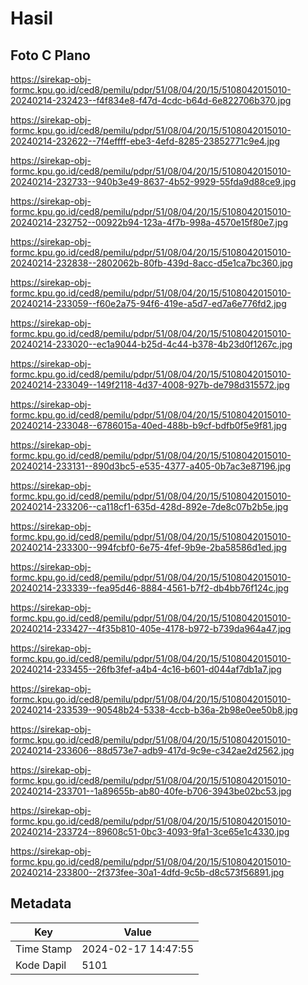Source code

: # Hasil

## Foto C Plano

https://sirekap-obj-formc.kpu.go.id/ced8/pemilu/pdpr/51/08/04/20/15/5108042015010-20240214-232423--f4f834e8-f47d-4cdc-b64d-6e822706b370.jpg

https://sirekap-obj-formc.kpu.go.id/ced8/pemilu/pdpr/51/08/04/20/15/5108042015010-20240214-232622--7f4effff-ebe3-4efd-8285-23852771c9e4.jpg

https://sirekap-obj-formc.kpu.go.id/ced8/pemilu/pdpr/51/08/04/20/15/5108042015010-20240214-232733--940b3e49-8637-4b52-9929-55fda9d88ce9.jpg

https://sirekap-obj-formc.kpu.go.id/ced8/pemilu/pdpr/51/08/04/20/15/5108042015010-20240214-232752--00922b94-123a-4f7b-998a-4570e15f80e7.jpg

https://sirekap-obj-formc.kpu.go.id/ced8/pemilu/pdpr/51/08/04/20/15/5108042015010-20240214-232838--2802062b-80fb-439d-8acc-d5e1ca7bc360.jpg

https://sirekap-obj-formc.kpu.go.id/ced8/pemilu/pdpr/51/08/04/20/15/5108042015010-20240214-233059--f60e2a75-94f6-419e-a5d7-ed7a6e776fd2.jpg

https://sirekap-obj-formc.kpu.go.id/ced8/pemilu/pdpr/51/08/04/20/15/5108042015010-20240214-233020--ec1a9044-b25d-4c44-b378-4b23d0f1267c.jpg

https://sirekap-obj-formc.kpu.go.id/ced8/pemilu/pdpr/51/08/04/20/15/5108042015010-20240214-233049--149f2118-4d37-4008-927b-de798d315572.jpg

https://sirekap-obj-formc.kpu.go.id/ced8/pemilu/pdpr/51/08/04/20/15/5108042015010-20240214-233048--6786015a-40ed-488b-b9cf-bdfb0f5e9f81.jpg

https://sirekap-obj-formc.kpu.go.id/ced8/pemilu/pdpr/51/08/04/20/15/5108042015010-20240214-233131--890d3bc5-e535-4377-a405-0b7ac3e87196.jpg

https://sirekap-obj-formc.kpu.go.id/ced8/pemilu/pdpr/51/08/04/20/15/5108042015010-20240214-233206--ca118cf1-635d-428d-892e-7de8c07b2b5e.jpg

https://sirekap-obj-formc.kpu.go.id/ced8/pemilu/pdpr/51/08/04/20/15/5108042015010-20240214-233300--994fcbf0-6e75-4fef-9b9e-2ba58586d1ed.jpg

https://sirekap-obj-formc.kpu.go.id/ced8/pemilu/pdpr/51/08/04/20/15/5108042015010-20240214-233339--fea95d46-8884-4561-b7f2-db4bb76f124c.jpg

https://sirekap-obj-formc.kpu.go.id/ced8/pemilu/pdpr/51/08/04/20/15/5108042015010-20240214-233427--4f35b810-405e-4178-b972-b739da964a47.jpg

https://sirekap-obj-formc.kpu.go.id/ced8/pemilu/pdpr/51/08/04/20/15/5108042015010-20240214-233455--26fb3fef-a4b4-4c16-b601-d044af7db1a7.jpg

https://sirekap-obj-formc.kpu.go.id/ced8/pemilu/pdpr/51/08/04/20/15/5108042015010-20240214-233539--90548b24-5338-4ccb-b36a-2b98e0ee50b8.jpg

https://sirekap-obj-formc.kpu.go.id/ced8/pemilu/pdpr/51/08/04/20/15/5108042015010-20240214-233606--88d573e7-adb9-417d-9c9e-c342ae2d2562.jpg

https://sirekap-obj-formc.kpu.go.id/ced8/pemilu/pdpr/51/08/04/20/15/5108042015010-20240214-233701--1a89655b-ab80-40fe-b706-3943be02bc53.jpg

https://sirekap-obj-formc.kpu.go.id/ced8/pemilu/pdpr/51/08/04/20/15/5108042015010-20240214-233724--89608c51-0bc3-4093-9fa1-3ce65e1c4330.jpg

https://sirekap-obj-formc.kpu.go.id/ced8/pemilu/pdpr/51/08/04/20/15/5108042015010-20240214-233800--2f373fee-30a1-4dfd-9c5b-d8c573f56891.jpg


## Metadata

| Key        | Value               |
| ---------- | ------------------- |
| Time Stamp | 2024-02-17 14:47:55 |
| Kode Dapil | 5101                |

--

■ Exercise objective
The records above should be written out exactly, and the images dropped.

■ Answer area
Source code

: # Hasil

## Foto C Plano

https://sirekap-obj-formc.kpu.go.id/ced8/pemilu/pdpr/51/08/04/20/15/5108042015010-20240214-232423--f4f834e8-f47d-4cdc-b64d-6e822706b370.jpg

https://sirekap-obj-formc.kpu.go.id/ced8/pemilu/pdpr/51/08/04/20/15/5108042015010-20240214-232622--7f4effff-ebe3-4efd-8285-23852771c9e4.jpg

https://sirekap-obj-formc.kpu.go.id/ced8/pemilu/pdpr/51/08/04/20/15/5108042015010-20240214-232733--940b3e49-8637-4b52-9929-55fda9d88ce9.jpg

https://sirekap-obj-formc.kpu.go.id/ced8/pemilu/pdpr/51/08/04/20/15/5108042015010-20240214-232752--00922b94-123a-4f7b-998a-4570e15f80e7.jpg

https://sirekap-obj-formc.kpu.go.id/ced8/pemilu/pdpr/51/08/04/20/15/5108042015010-20240214-232838--2802062b-80fb-439d-8acc-d5e1ca7bc360.jpg

https://sirekap-obj-formc.kpu.go.id/ced8/pemilu/pdpr/51/08/04/20/15/5108042015010-20240214-233059--f60e2a75-94f6-419e-a5d7-ed7a6e776fd2.jpg

https://sirekap-obj-formc.kpu.go.id/ced8/pemilu/pdpr/51/08/04/20/15/5108042015010-20240214-233020--ec1a9044-b25d-4c44-b378-4b23d0f1267c.jpg

https://sirekap-obj-formc.kpu.go.id/ced8/pemilu/pdpr/51/08/04/20/15/5108042015010-20240214-233049--149f2118-4d37-4008-927b-de798d315572.jpg

https://sirekap-obj-formc.kpu.go.id/ced8/pemilu/pdpr/51/08/04/20/15/5108042015010-20240214-233048--6786015a-40ed-488b-b9cf-bdfb0f5e9f81.jpg

https://sirekap-obj-formc.kpu.go.id/ced8/pemilu/pdpr/51/08/04/20/15/5108042015010-20240214-233131--890d3bc5-e535-4377-a405-0b7ac3e87196.jpg

https://sirekap-obj-formc.kpu.go.id/ced8/pemilu/pdpr/51/08/04/20/15/5108042015010-20240214-233206--ca118cf1-635d-428d-892e-7de8c07b2b5e.jpg

https://sirekap-obj-formc.kpu.go.id/ced8/pemilu/pdpr/51/08/04/20/15/5108042015010-20240214-233300--994fcbf0-6e75-4fef-9b9e-2ba58586d1ed.jpg

https://sirekap-obj-formc.kpu.go.id/ced8/pemilu/pdpr/51/08/04/20/15/5108042015010-20240214-233339--fea95d46-8884-4561-b7f2-db4bb76f124c.jpg

https://sirekap-obj-formc.kpu.go.id/ced8/pemilu/pdpr/51/08/04/20/15/5108042015010-20240214-233427--4f35b810-405e-4178-b972-b739da964a47.jpg

https://sirekap-obj-formc.kpu.go.id/ced8/pemilu/pdpr/51/08/04/20/15/5108042015010-20240214-233455--26fb3fef-a4b4-4c16-b601-d044af7db1a7.jpg

https://sirekap-obj-formc.kpu.go.id/ced8/pemilu/pdpr/51/08/04/20/15/5108042015010-20240214-233539--90548b24-5338-4ccb-b36a-2b98e0ee50b8.jpg

https://sirekap-obj-formc.kpu.go.id/ced8/pemilu/pdpr/51/08/04/20/15/5108042015010-20240214-233606--88d573e7-adb9-417d-9c9e-c342ae2d2562.jpg

https://sirekap-obj-formc.kpu.go.id/ced8/pemilu/pdpr/51/08/04/20/15/5108042015010-20240214-233701--1a89655b-ab80-40fe-b706-3943be02bc53.jpg

https://sirekap-obj-formc.kpu.go.id/ced8/pemilu/pdpr/51/08/04/20/15/5108042015010-20240214-233724--89608c51-0bc3-4093-9fa1-3ce65e1c4330.jpg

https://sirekap-obj-formc.kpu.go.id/ced8/pemilu/pdpr/51/08/04/20/15/5108042015010-20240214-233800--2f373fee-30a1-4dfd-9c5b-d8c573f56891.jpg


## Metadata

| Key        | Value               |
| ---------- | ------------------- |
| Time Stamp | 2024-02-17 14:47:55 |
| Kode Dapil | 5101                |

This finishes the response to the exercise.